It is local because cities of the first and second classes are permanently excluded from its operation, but it does not regulate the affairs of municipalities and is therefore not within the prohibition of art. Ill, sec. 7, of the constitution. What, then, is the. situation? Section 8 of art. Ill provides for the enactment of local legislation but requires notice to be published in the locality to be affected for thirty days prior to the introduction of the bill into the general assembly. The act of 1909, although local for the reasons stated, was a proper subject for legislative action, provided notice by publication was given as required by the constitution. The presumption is that what the constitution requires as to publication was done.

The appellant further contends that the act violates sec. 8 of art. XVI of the constitution which prohibits the taking, injury or destruction of property for public use without just compensation. The answer to this position is that a proper police regulation requiring certain safeguards in buildings where people assemble does not constitute a taking, injury to, or destruction of, property for public use, within the meaning of the constitution.

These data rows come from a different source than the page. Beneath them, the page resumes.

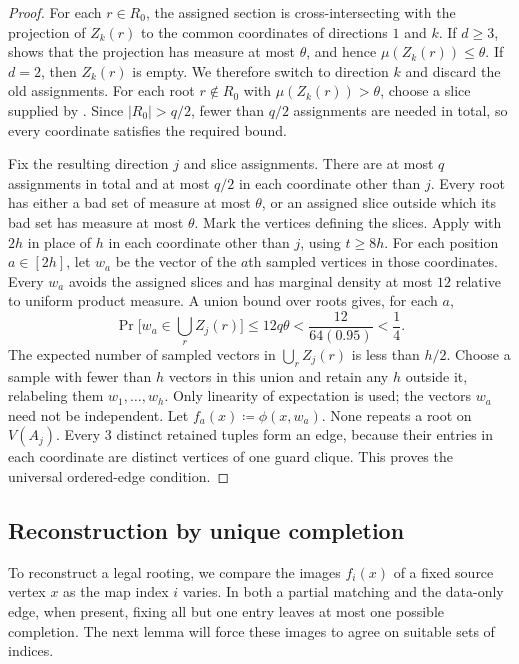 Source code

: \documentclass[10pt]{article}
\numberwithin{equation}{section}
\theoremstyle{definition}
\begin{document}
\begin{proof}
For each $r\in R_0$, the assigned section is cross-intersecting with the projection of $Z_k(r)$ to the common coordinates of directions $1$ and $k$. If $d\ge3$,  shows that the projection has measure at most $\theta$, and hence $\mu(Z_k(r))\le\theta$. If $d=2$, then $Z_k(r)$ is empty. We therefore switch to direction $k$ and discard the old assignments. For each root $r\notin R_0$ with $\mu(Z_k(r))>\theta$, choose a slice supplied by . Since $|R_0|>q/2$, fewer than $q/2$ assignments are needed in total, so every coordinate satisfies the required bound.

Fix the resulting direction $j$ and slice assignments. There are at most $q$ assignments in total and at most $q/2$ in each coordinate other than $j$. Every root has either a bad set of measure at most $\theta$, or an assigned slice outside which its bad set has measure at most $\theta$. Mark the vertices defining the slices. Apply  with $2h$ in place of $h$ in each coordinate other than $j$, using $t\ge8h$. For each position $a\in[2h]$, let $w_a$ be the vector of the $a$th sampled vertices in those coordinates. Every $w_a$ avoids the assigned slices and has marginal density at most $12$ relative to uniform product measure. A union bound over roots gives, for each $a$,
\[
 \Pr\bigl[w_a\in\textstyle\bigcup_r Z_j(r)\bigr]
 \le12q\theta<\frac{12}{64(0.95)}<\frac14.
\]
The expected number of sampled vectors in $\bigcup_r Z_j(r)$ is less than $h/2$. Choose a sample with fewer than $h$ vectors in this union and retain any $h$ outside it, relabeling them $w_1,\ldots,w_h$. Only linearity of expectation is used; the vectors $w_a$ need not be independent. Let $f_a(x)\coloneqq\phi(x,w_a)$. None repeats a root on $V(A_j)$. Every 3 distinct retained tuples form an edge, because their entries in each coordinate are distinct vertices of one guard clique. This proves the universal ordered-edge condition.
\end{proof}

\subsection{Reconstruction by unique completion}
To reconstruct a legal rooting, we compare the images $f_i(x)$ of a fixed source vertex $x$ as the map index $i$ varies. In both a partial matching and the data-only edge, when present, fixing all but one entry leaves at most one possible completion. The next lemma will force these images to agree on suitable sets of indices.
\end{document}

It is also contended that the act violates sec. 7 of art. Ill of the constitution which provides that no law shall be passed “granting powers or privileges in any case, where the granting of such powers or privileges shall have been provided by general law.” This position is not well taken. It is a sufficient answer to say that no “powers or privileges” within the meaning of the constitution are granted by the act of 1909, and the clause in question has no application under the facts of the present case.

Upon the record here presented and for the reasons above stated, the assignments of error are overruled and the decree is affirmed at the cost of appellant.